What you have to do: Say how many lines in the data below contain the word "deploy", and give no other text.

Recorded data:
--- START ---
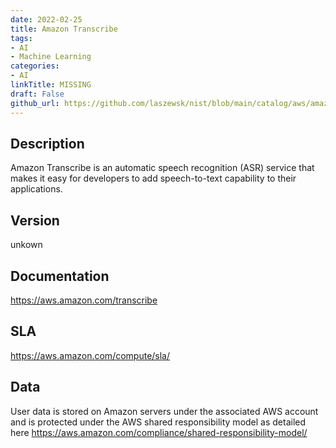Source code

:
 ```yaml
---
date: 2022-02-25
title: Amazon Transcribe
tags: 
- AI
- Machine Learning
categories: 
- AI
linkTitle: MISSING
draft: False         
github_url: https://github.com/laszewsk/nist/blob/main/catalog/aws/amazon-transcribe.yaml
---
```


## Description

Amazon Transcribe is an automatic speech recognition (ASR) service that makes it easy for developers to add speech-to-text capability to their applications.

## Version

unkown

## Documentation

https://aws.amazon.com/transcribe

## SLA

https://aws.amazon.com/compute/sla/

## Data

User data is stored on Amazon servers under the associated AWS account and is protected under the AWS shared responsibility model as detailed here https://aws.amazon.com/compliance/shared-responsibility-model/

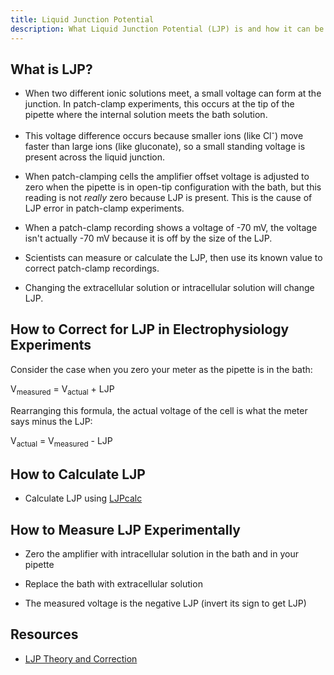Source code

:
 ```yaml
---
title: Liquid Junction Potential
description: What Liquid Junction Potential (LJP) is and how it can be corrected for in patch-clamp experiments
---
```


## What is LJP?

* When two different ionic solutions meet, a small voltage can form at the junction. In patch-clamp experiments, this occurs at the tip of the pipette where the internal solution meets the bath solution.

* This voltage difference occurs because smaller ions (like Cl<sup>-</sup>) move faster than large ions (like gluconate), so a small standing voltage is present across the liquid junction.

* When patch-clamping cells the amplifier offset voltage is adjusted to zero when the pipette is in open-tip configuration with the bath, but this reading is not _really_ zero because LJP is present. This is the cause of LJP error in patch-clamp experiments.

* When a patch-clamp recording shows a voltage of -70 mV, the voltage isn't actually -70 mV because it is off by the size of the LJP.

* Scientists can measure or calculate the LJP, then use its known value to correct patch-clamp recordings.

* Changing the extracellular solution or intracellular solution will change LJP.


## How to Correct for LJP in Electrophysiology Experiments

Consider the case when you zero your meter as the pipette is in the bath:

V<sub>measured</sub> = V<sub>actual</sub> + LJP

Rearranging this formula, the actual voltage of the cell is what the meter says minus the LJP:

V<sub>actual</sub> = V<sub>measured</sub> - LJP

## How to Calculate LJP

* Calculate LJP using [LJPcalc](https://swharden.com/LJPcalc/)

## How to Measure LJP Experimentally

* Zero the amplifier with intracellular solution in the bath and in your pipette

* Replace the bath with extracellular solution

* The measured voltage is the negative LJP (invert its sign to get LJP)

## Resources

* [LJP Theory and Correction](https://swharden.com/blog/2021-01-13-ljp-theory/)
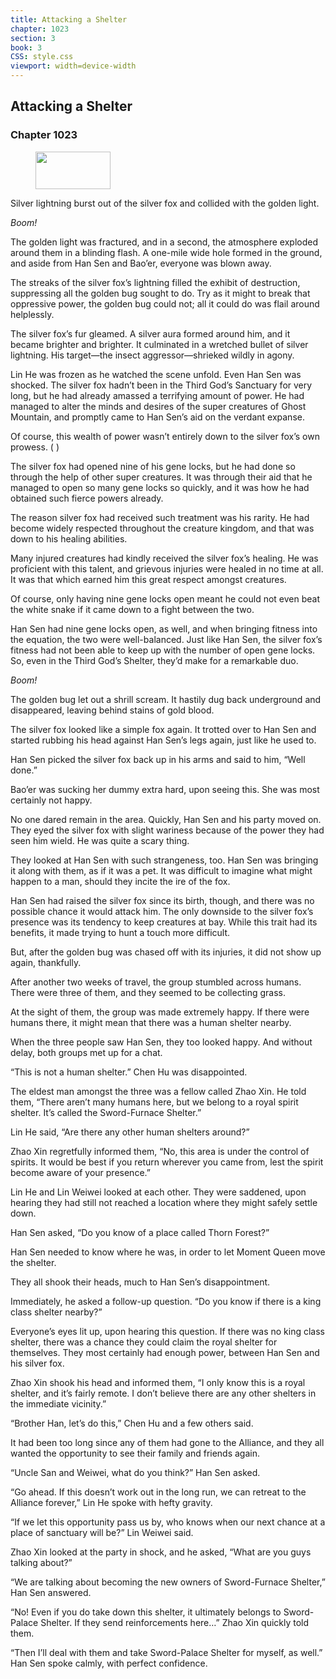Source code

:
 ```yaml
---
title: Attacking a Shelter
chapter: 1023
section: 3
book: 3
CSS: style.css
viewport: width=device-width
---
```


## Attacking a Shelter

### Chapter 1023

<figure>
	<img src="../Images/gem.gif" alt="" id="gem" width="120" height="60" />
</figure>

Silver lightning burst out of the silver fox and collided with the golden light.

*Boom!*

The golden light was fractured, and in a second, the atmosphere exploded around them in a blinding flash. A one-mile wide hole formed in the ground, and aside from Han Sen and Bao’er, everyone was blown away.

The streaks of the silver fox’s lightning filled the exhibit of destruction, suppressing all the golden bug sought to do. Try as it might to break that oppressive power, the golden bug could not; all it could do was flail around helplessly.

The silver fox’s fur gleamed. A silver aura formed around him, and it became brighter and brighter. It culminated in a wretched bullet of silver lightning. His target—the insect aggressor—shrieked wildly in agony.

Lin He was frozen as he watched the scene unfold. Even Han Sen was shocked. The silver fox hadn’t been in the Third God’s Sanctuary for very long, but he had already amassed a terrifying amount of power. He had managed to alter the minds and desires of the super creatures of Ghost Mountain, and promptly came to Han Sen’s aid on the verdant expanse.

Of course, this wealth of power wasn’t entirely down to the silver fox’s own prowess. ( )

The silver fox had opened nine of his gene locks, but he had done so through the help of other super creatures. It was through their aid that he managed to open so many gene locks so quickly, and it was how he had obtained such fierce powers already.

The reason silver fox had received such treatment was his rarity. He had become widely respected throughout the creature kingdom, and that was down to his healing abilities.

Many injured creatures had kindly received the silver fox’s healing. He was proficient with this talent, and grievous injuries were healed in no time at all. It was that which earned him this great respect amongst creatures.

Of course, only having nine gene locks open meant he could not even beat the white snake if it came down to a fight between the two.

Han Sen had nine gene locks open, as well, and when bringing fitness into the equation, the two were well-balanced. Just like Han Sen, the silver fox’s fitness had not been able to keep up with the number of open gene locks. So, even in the Third God’s Shelter, they’d make for a remarkable duo.

*Boom!*

The golden bug let out a shrill scream. It hastily dug back underground and disappeared, leaving behind stains of gold blood.

The silver fox looked like a simple fox again. It trotted over to Han Sen and started rubbing his head against Han Sen’s legs again, just like he used to.

Han Sen picked the silver fox back up in his arms and said to him, “Well done.”

Bao’er was sucking her dummy extra hard, upon seeing this. She was most certainly not happy.

No one dared remain in the area. Quickly, Han Sen and his party moved on. They eyed the silver fox with slight wariness because of the power they had seen him wield. He was quite a scary thing.

They looked at Han Sen with such strangeness, too. Han Sen was bringing it along with them, as if it was a pet. It was difficult to imagine what might happen to a man, should they incite the ire of the fox.

Han Sen had raised the silver fox since its birth, though, and there was no possible chance it would attack him. The only downside to the silver fox’s presence was its tendency to keep creatures at bay. While this trait had its benefits, it made trying to hunt a touch more difficult.

But, after the golden bug was chased off with its injuries, it did not show up again, thankfully.

After another two weeks of travel, the group stumbled across humans. There were three of them, and they seemed to be collecting grass.

At the sight of them, the group was made extremely happy. If there were humans there, it might mean that there was a human shelter nearby.

When the three people saw Han Sen, they too looked happy. And without delay, both groups met up for a chat.

“This is not a human shelter.” Chen Hu was disappointed.

The eldest man amongst the three was a fellow called Zhao Xin. He told them, “There aren’t many humans here, but we belong to a royal spirit shelter. It’s called the Sword-Furnace Shelter.”

Lin He said, “Are there any other human shelters around?”

Zhao Xin regretfully informed them, “No, this area is under the control of spirits. It would be best if you return wherever you came from, lest the spirit become aware of your presence.”

Lin He and Lin Weiwei looked at each other. They were saddened, upon hearing they had still not reached a location where they might safely settle down.

Han Sen asked, “Do you know of a place called Thorn Forest?”

Han Sen needed to know where he was, in order to let Moment Queen move the shelter.

They all shook their heads, much to Han Sen’s disappointment.

Immediately, he asked a follow-up question. “Do you know if there is a king class shelter nearby?”

Everyone’s eyes lit up, upon hearing this question. If there was no king class shelter, there was a chance they could claim the royal shelter for themselves. They most certainly had enough power, between Han Sen and his silver fox.

Zhao Xin shook his head and informed them, “I only know this is a royal shelter, and it’s fairly remote. I don’t believe there are any other shelters in the immediate vicinity.”

“Brother Han, let’s do this,” Chen Hu and a few others said.

It had been too long since any of them had gone to the Alliance, and they all wanted the opportunity to see their family and friends again.

“Uncle San and Weiwei, what do you think?” Han Sen asked.

“Go ahead. If this doesn’t work out in the long run, we can retreat to the Alliance forever,” Lin He spoke with hefty gravity.

“If we let this opportunity pass us by, who knows when our next chance at a place of sanctuary will be?” Lin Weiwei said.

Zhao Xin looked at the party in shock, and he asked, “What are you guys talking about?”

“We are talking about becoming the new owners of Sword-Furnace Shelter,” Han Sen answered.

“No! Even if you do take down this shelter, it ultimately belongs to Sword-Palace Shelter. If they send reinforcements here…” Zhao Xin quickly told them.

“Then I’ll deal with them and take Sword-Palace Shelter for myself, as well.” Han Sen spoke calmly, with perfect confidence.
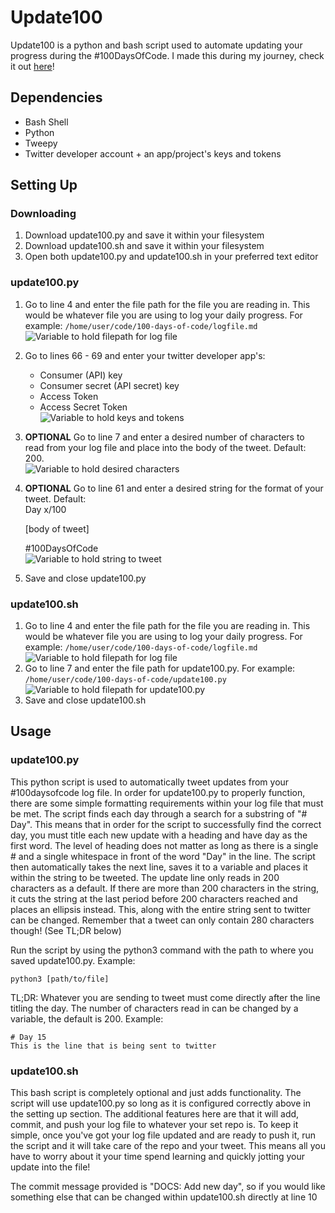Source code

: # Update100
Update100 is a python and bash script used to automate updating your progress during the #100DaysOfCode. I made this during my journey, check it out [here](https://github.com/NeonStar-Dev/100-days-of-code)!

## Dependencies
* Bash Shell
* Python
* Tweepy
* Twitter developer account + an app/project's keys and tokens

## Setting Up
### Downloading
1. Download update100.py and save it within your filesystem
2. Download update100.sh and save it within your filesystem
3. Open both update100.py and update100.sh in your preferred text editor
### update100.py
1. Go to line 4 and enter the file path for the file you are reading in. This would be whatever file you are using to log your daily progress. For example: ```/home/user/code/100-days-of-code/logfile.md``` \
   ![Variable to hold filepath for log file](./resources/images/filePath)
2. Go to lines 66 - 69 and enter your twitter developer app's:
   * Consumer (API) key
   * Consumer secret (API secret) key
   * Access Token
   * Access Secret Token \
    ![Variable to hold keys and tokens](./resources/images/client)
3. **OPTIONAL** Go to line 7 and enter a desired number of characters to read from your log file and place into the body of the tweet. Default: 200. \
   ![Variable to hold desired characters](./resources/images/bodyLimit)
4. **OPTIONAL** Go to line 61 and enter a desired string for the format of your tweet. Default: \
    Day x/100

    [body of tweet]

    #100DaysOfCode \
    ![Variable to hold string to tweet](./resources/images/tweetString)
5. Save and close update100.py

### update100.sh
1. Go to line 4 and enter the file path for the file you are reading in. This would be whatever file you are using to log your daily progress. For example: ```/home/user/code/100-days-of-code/logfile.md``` \
   ![Variable to hold filepath for log file](./resources/images/filePath2)
2. Go to line 7 and enter the file path for update100.py. For example: ```/home/user/code/100-days-of-code/update100.py``` \
   ![Variable to hold filepath for update100.py](./resources/images/filePath3)
3. Save and close update100.sh
## Usage
### update100.py
This python script is used to automatically tweet updates from your #100daysofcode log file. In order for update100.py to properly function, there are some simple formatting requirements within your log file that must be met. The script finds each day through a search for a substring of "# Day". This means that in order for the script to successfully find the correct day, you must title each new update with a heading and have day as the first word. The level of heading does not matter as long as there is a single # and a single whitespace in front of the word "Day" in the line. The script then automatically takes the next line, saves it to a variable and places it within the string to be tweeted. The update line only reads in 200 characters as a default. If there are more than 200 characters in the string, it cuts the string at the last period before 200 characters reached and places an ellipsis instead. This, along with the entire string sent to twitter can be changed. Remember that a tweet can only contain 280 characters though! (See TL;DR below)

Run the script by using the python3 command with the path to where you saved update100.py. Example:

```
python3 [path/to/file]
```

TL;DR: Whatever you are sending to tweet must come directly after the line titling the day. The number of characters read in can be changed by a variable, the default is 200. Example:

```
# Day 15
This is the line that is being sent to twitter
```

### update100.sh
This bash script is completely optional and just adds functionality. The script will use update100.py so long as it is configured correctly above in the setting up section. The additional features here are that it will add, commit, and push your log file to whatever your set repo is. To keep it simple, once you've got your log file updated and are ready to push it, run the script and it will take care of the repo and your tweet. This means all you have to worry about it your time spend learning and quickly jotting your update into the file!

The commit message provided is "DOCS: Add new day", so if you would like something else that can be changed within update100.sh directly at line 10
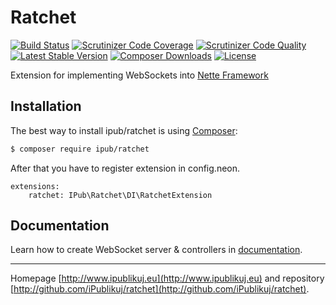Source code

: # Ratchet

[![Build Status](https://img.shields.io/travis/iPublikuj/ratchet.svg?style=flat-square)](https://travis-ci.org/iPublikuj/ratchet)
[![Scrutinizer Code Coverage](https://img.shields.io/scrutinizer/coverage/g/iPublikuj/ratchet.svg?style=flat-square)](https://scrutinizer-ci.com/g/iPublikuj/ratchet/?branch=master)
[![Scrutinizer Code Quality](https://img.shields.io/scrutinizer/g/iPublikuj/ratchet.svg?style=flat-square)](https://scrutinizer-ci.com/g/iPublikuj/ratchet/?branch=master)
[![Latest Stable Version](https://img.shields.io/packagist/v/ipub/ratchet.svg?style=flat-square)](https://packagist.org/packages/ipub/ratchet)
[![Composer Downloads](https://img.shields.io/packagist/dt/ipub/ratchet.svg?style=flat-square)](https://packagist.org/packages/ipub/ratchet)
[![License](https://img.shields.io/packagist/l/ipub/ratchet.svg?style=flat-square)](https://packagist.org/packages/ipub/ratchet)

Extension for implementing WebSockets into [Nette Framework](http://nette.org/)

## Installation

The best way to install ipub/ratchet is using  [Composer](http://getcomposer.org/):

```sh
$ composer require ipub/ratchet
```

After that you have to register extension in config.neon.

```neon
extensions:
	ratchet: IPub\Ratchet\DI\RatchetExtension
```

## Documentation

Learn how to create WebSocket server & controllers in [documentation](https://github.com/iPublikuj/ratchet/blob/master/docs/en/index.md).

***
Homepage [http://www.ipublikuj.eu](http://www.ipublikuj.eu) and repository [http://github.com/iPublikuj/ratchet](http://github.com/iPublikuj/ratchet).
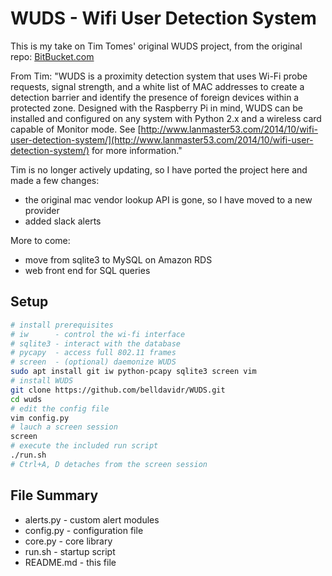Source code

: # WUDS - Wifi User Detection System

This is my take on Tim Tomes' original WUDS project, from the original repo: [BitBucket.com](https://bitbucket.org/LaNMaSteR53/wuds)   

From Tim: "WUDS is a proximity detection system that uses Wi-Fi probe requests, signal strength, and a white list of MAC addresses to create a detection barrier and identify the presence of foreign devices within a protected zone. Designed with the Raspberry Pi in mind, WUDS can be installed and configured on any system with Python 2.x and a wireless card capable of Monitor mode. See [http://www.lanmaster53.com/2014/10/wifi-user-detection-system/](http://www.lanmaster53.com/2014/10/wifi-user-detection-system/) for more information."

Tim is no longer actively updating, so I have ported the project here and made a few changes:   
- the original mac vendor lookup API is gone, so I have moved to a new provider     
- added slack alerts   

More to come:   
- move from sqlite3 to MySQL on Amazon RDS 
- web front end for SQL queries

## Setup

```bash
# install prerequisites
# iw      - control the wi-fi interface
# sqlite3 - interact with the database
# pycapy  - access full 802.11 frames
# screen  - (optional) daemonize WUDS
sudo apt install git iw python-pcapy sqlite3 screen vim
# install WUDS
git clone https://github.com/belldavidr/WUDS.git
cd wuds
# edit the config file
vim config.py
# lauch a screen session
screen
# execute the included run script
./run.sh
# Ctrl+A, D detaches from the screen session
```

## File Summary

* alerts.py - custom alert modules
* config.py - configuration file
* core.py - core library
* run.sh - startup script
* README.md - this file   
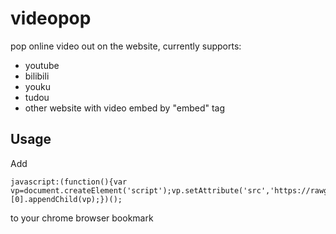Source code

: videopop
========
pop online video out on the website, currently supports:
- youtube
- bilibili
- youku
- tudou
- other website with video embed by "embed" tag

## Usage
Add 
```
javascript:(function(){var vp=document.createElement('script');vp.setAttribute('src','https://rawgit.com/archion/videopop/master/videopop.js');document.getElementsByTagName('head')[0].appendChild(vp);})();
```

to your chrome browser bookmark
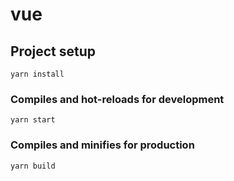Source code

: # vue

## Project setup
```
yarn install
```

### Compiles and hot-reloads for development
```
yarn start
```

### Compiles and minifies for production
```
yarn build
```
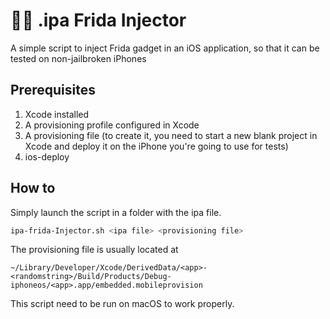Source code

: # 💉🍎 .ipa Frida Injector
A simple script to inject Frida gadget in an iOS application, so that it can be tested on non-jailbroken iPhones  

## Prerequisites
1. Xcode installed
2. A provisioning profile configured in Xcode
3. A provisioning file (to create it, you need to start a new blank project in Xcode and deploy it on the iPhone you're going to use for tests)
4. ios-deploy

## How to
Simply launch the script in a folder with the ipa file.  
```bash
ipa-frida-Injector.sh <ipa file> <provisioning file>
```
The provisioning file is usually located at
```
~/Library/Developer/Xcode/DerivedData/<app>-<randomstring>/Build/Products/Debug-iphoneos/<app>.app/embedded.mobileprovision
```

This script need to be run on macOS to work properly.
--- END ---
Answer space: 2